METR’s new survey gives both sides of the AI productivity argument something to quote, which is why it is worth reading carefully.
The research organisation surveyed 349 technical workers between February and April 2026, including 87 software engineers, 71 researchers, 129 academics and PhD students, and 48 founders and managers. Respondents reported substantial gains from AI tools: a median 1.4–2x change in the value of their work, and a median 3x speed change.
That headline sounds dramatic. METR’s own framing is more cautious.

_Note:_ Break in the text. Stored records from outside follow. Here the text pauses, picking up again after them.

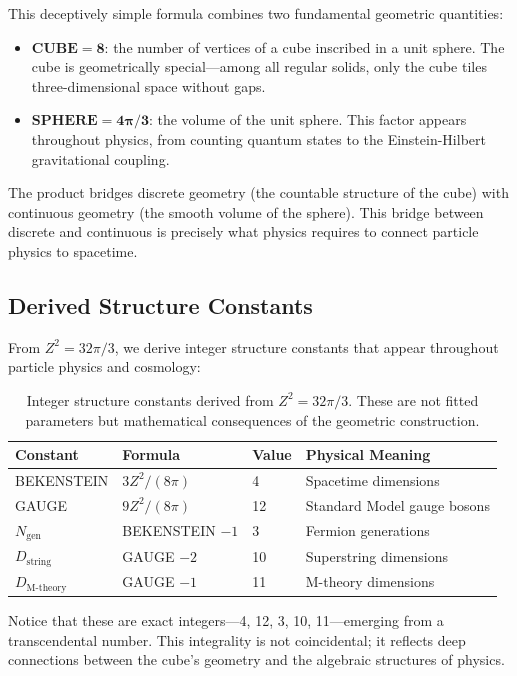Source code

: \documentclass[11pt,a4paper]{article}
\theoremstyle{plain}
\theoremstyle{definition}
\theoremstyle{remark}
\newcommand{\Ngen}{N_{\text{gen}}}
\begin{document}
This deceptively simple formula combines two fundamental geometric quantities:
\begin{itemize}
  \item $\mathbf{CUBE = 8}$: the number of vertices of a cube inscribed in a unit sphere. The cube is geometrically special---among all regular solids, only the cube tiles three-dimensional space without gaps.
  \item $\mathbf{SPHERE = 4\pi/3}$: the volume of the unit sphere. This factor appears throughout physics, from counting quantum states to the Einstein-Hilbert gravitational coupling.
\end{itemize}

The product bridges discrete geometry (the countable structure of the cube) with continuous geometry (the smooth volume of the sphere). This bridge between discrete and continuous is precisely what physics requires to connect particle physics to spacetime.

\subsection{Derived Structure Constants}

From $Z^2 = 32\pi/3$, we derive integer structure constants that appear throughout particle physics and cosmology:

\begin{table}[h!]
\centering
\begin{tabular}{llll}
\toprule
\textbf{Constant} & \textbf{Formula} & \textbf{Value} & \textbf{Physical Meaning} \\
\midrule
BEKENSTEIN & $3Z^2/(8\pi)$ & 4 & Spacetime dimensions \\
GAUGE & $9Z^2/(8\pi)$ & 12 & Standard Model gauge bosons \\
$\Ngen$ & BEKENSTEIN $- 1$ & 3 & Fermion generations \\
$D_{\text{string}}$ & GAUGE $- 2$ & 10 & Superstring dimensions \\
$D_{\text{M-theory}}$ & GAUGE $- 1$ & 11 & M-theory dimensions \\
\bottomrule
\end{tabular}
\caption{Integer structure constants derived from $Z^2 = 32\pi/3$. These are not fitted parameters but mathematical consequences of the geometric construction.}
\end{table}

Notice that these are exact integers---4, 12, 3, 10, 11---emerging from a transcendental number. This integrality is not coincidental; it reflects deep connections between the cube's geometry and the algebraic structures of physics.
\end{document}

The key distinction is between speed and value. A developer may use AI to produce a dashboard, refactor a low-priority module, or explore an idea that would previously have been too expensive. That can feel much faster than doing it manually. But it does not automatically mean the organisation created three times as much value. Some AI-assisted work shifts people into tasks that are now cheaper, not necessarily tasks that matter most.
METR says it tried to capture gains in terms of value — “how much more value are you creating with AI” — rather than only asking how long tasks would have taken without AI. It also notes that speed changes would typically overstate value changes.

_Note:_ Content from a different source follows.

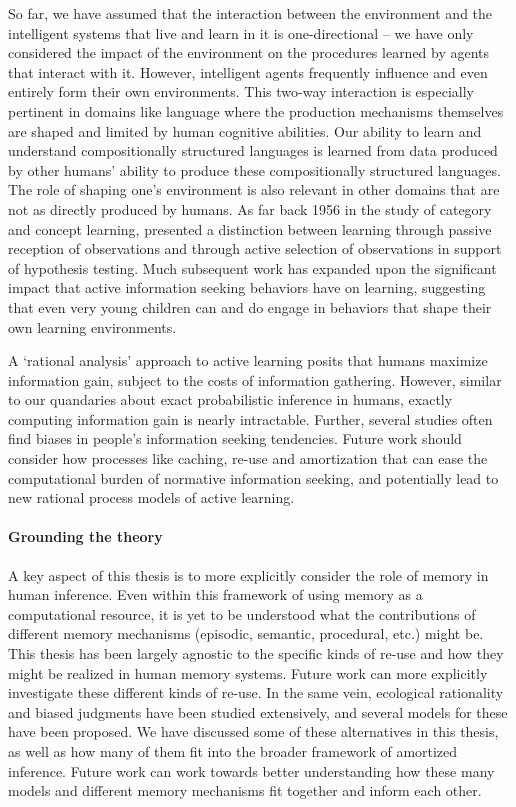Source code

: So far, we have assumed that the interaction between the environment and the intelligent systems that live and learn in it is one-directional -- we have only considered the impact of the environment on the procedures learned by agents that interact with it. However, intelligent agents frequently influence and even entirely form their own environments. This two-way interaction is especially pertinent in domains like language where the production mechanisms themselves are shaped and limited by human cognitive abilities. Our ability to learn and understand compositionally structured languages is learned from data produced by other humans' ability to produce these compositionally structured languages. The role of shaping one's environment is also relevant in other domains that are not as directly produced by humans. As far back 1956 in the study of category and concept learning, \citet{bruner2017study} presented a distinction between learning through passive reception of observations and through active selection of observations in support of hypothesis testing. Much subsequent work has expanded upon the significant impact that active information seeking behaviors have on learning\citep{nelson2005finding,markant2014better, gureckis2012self}, suggesting that even very young children can and do engage in behaviors that shape their own learning environments\citep{ruggeri2017toma, gopnik1996scientist, montessori1912montessori}. 

A `rational analysis' approach to active learning posits that humans maximize information gain, subject to the costs of information gathering. However, similar to our quandaries about exact probabilistic inference in humans, exactly computing information gain is nearly intractable. Further, several studies often find biases in people's information seeking tendencies\citep{jonas2001confirmation, beattie1988confirmation}. Future work should consider how processes like caching, re-use and amortization that can ease the computational burden of normative information seeking, and potentially lead to new rational process models of active learning.

\paragraph{Grounding the theory}

A key aspect of this thesis is to more explicitly consider the role of memory in human inference. Even within this framework of using memory as a computational resource, it is yet to be understood what the contributions of different memory mechanisms (episodic, semantic, procedural, etc.) might be. This thesis has been largely agnostic to the specific kinds of re-use and how they might be realized in human memory systems. Future work can more explicitly investigate these different kinds of re-use. In the same vein, ecological rationality and biased judgments have been studied extensively, and several models for these have been proposed. We have discussed some of these alternatives in this thesis, as well as how many of them fit into the broader framework of amortized inference. Future work can work towards better understanding how these many models and different memory mechanisms fit together and inform each other.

The time trend is striking. Using the same wording, respondents retrospectively estimated 1.3x value of work in March 2025, estimated 2x in March 2026, and forecast 2.5x for March 2027. That suggests technical workers feel the tools improving quickly, especially as agentic coding systems become normal parts of workflows. METR’s sample also included experienced AI users: the page says respondents averaged 12 years of programming experience, 19 months using AI for programming, and seven months using agentic AI coding tools; 50% regularly used Claude Code.

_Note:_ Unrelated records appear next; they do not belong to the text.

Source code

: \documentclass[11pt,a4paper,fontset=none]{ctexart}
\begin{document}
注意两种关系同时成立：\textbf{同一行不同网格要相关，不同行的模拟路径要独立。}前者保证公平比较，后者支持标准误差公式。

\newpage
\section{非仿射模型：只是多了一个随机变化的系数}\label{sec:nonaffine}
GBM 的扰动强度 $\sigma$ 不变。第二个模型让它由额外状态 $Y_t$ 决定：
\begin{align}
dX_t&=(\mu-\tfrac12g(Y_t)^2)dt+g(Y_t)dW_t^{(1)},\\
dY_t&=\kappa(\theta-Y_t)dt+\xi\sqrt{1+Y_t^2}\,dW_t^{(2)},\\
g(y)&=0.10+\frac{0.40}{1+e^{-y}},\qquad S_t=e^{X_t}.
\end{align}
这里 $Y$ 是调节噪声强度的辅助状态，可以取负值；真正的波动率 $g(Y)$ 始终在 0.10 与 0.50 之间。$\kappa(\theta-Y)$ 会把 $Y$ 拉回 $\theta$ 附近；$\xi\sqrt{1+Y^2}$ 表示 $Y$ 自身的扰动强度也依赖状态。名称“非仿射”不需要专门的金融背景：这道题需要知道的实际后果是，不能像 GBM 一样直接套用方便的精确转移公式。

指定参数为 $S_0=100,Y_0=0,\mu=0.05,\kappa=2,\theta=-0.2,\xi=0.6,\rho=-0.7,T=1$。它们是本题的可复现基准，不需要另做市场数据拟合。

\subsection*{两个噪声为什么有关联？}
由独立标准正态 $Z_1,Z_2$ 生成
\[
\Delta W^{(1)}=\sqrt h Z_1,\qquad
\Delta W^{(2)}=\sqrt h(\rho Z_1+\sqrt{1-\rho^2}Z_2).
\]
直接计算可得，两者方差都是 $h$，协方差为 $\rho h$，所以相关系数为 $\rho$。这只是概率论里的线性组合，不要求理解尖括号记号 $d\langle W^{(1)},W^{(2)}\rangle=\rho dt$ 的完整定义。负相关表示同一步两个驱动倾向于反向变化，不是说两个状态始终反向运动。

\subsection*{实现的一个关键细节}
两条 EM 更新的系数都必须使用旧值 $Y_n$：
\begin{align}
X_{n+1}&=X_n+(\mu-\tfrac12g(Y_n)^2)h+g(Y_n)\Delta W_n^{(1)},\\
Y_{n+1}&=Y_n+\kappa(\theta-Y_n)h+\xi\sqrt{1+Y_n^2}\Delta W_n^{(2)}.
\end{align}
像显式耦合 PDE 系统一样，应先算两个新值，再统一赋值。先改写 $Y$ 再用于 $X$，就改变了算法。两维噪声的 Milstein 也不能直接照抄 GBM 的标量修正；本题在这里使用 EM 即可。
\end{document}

But the caveats are not small print. METR writes that survey results are “not necessarily grounded in reality” and gives reasons to be sceptical of counterfactual productivity claims. It points to its own early-2025 study finding that people overestimated AI’s effect on time spent on tasks by 40 percentage points on average. It also notes that public survey estimates of productivity impacts have tended to be greater than estimates from field experiments or quasi-experiments.
For engineering leaders, that is the useful lesson. Do not ignore developer reports: if experienced technical workers consistently feel that AI changes their output, that matters. But do not manage the business on vibes. Measure by task type.
Agentic coding may be excellent for scaffolded tests, migrations, codebase search, small bug fixes, documentation, prototypes and papercut quality improvements. It may be weaker where requirements are ambiguous, domain context is tacit, or review cost eats the implementation gain. A single productivity multiplier across the whole team will hide more than it reveals.
METR’s survey is therefore less a verdict than a warning label. AI tools are clearly changing how technical workers experience their jobs. The next question is whether teams can turn that felt speed into durable, reviewable, customer-visible value.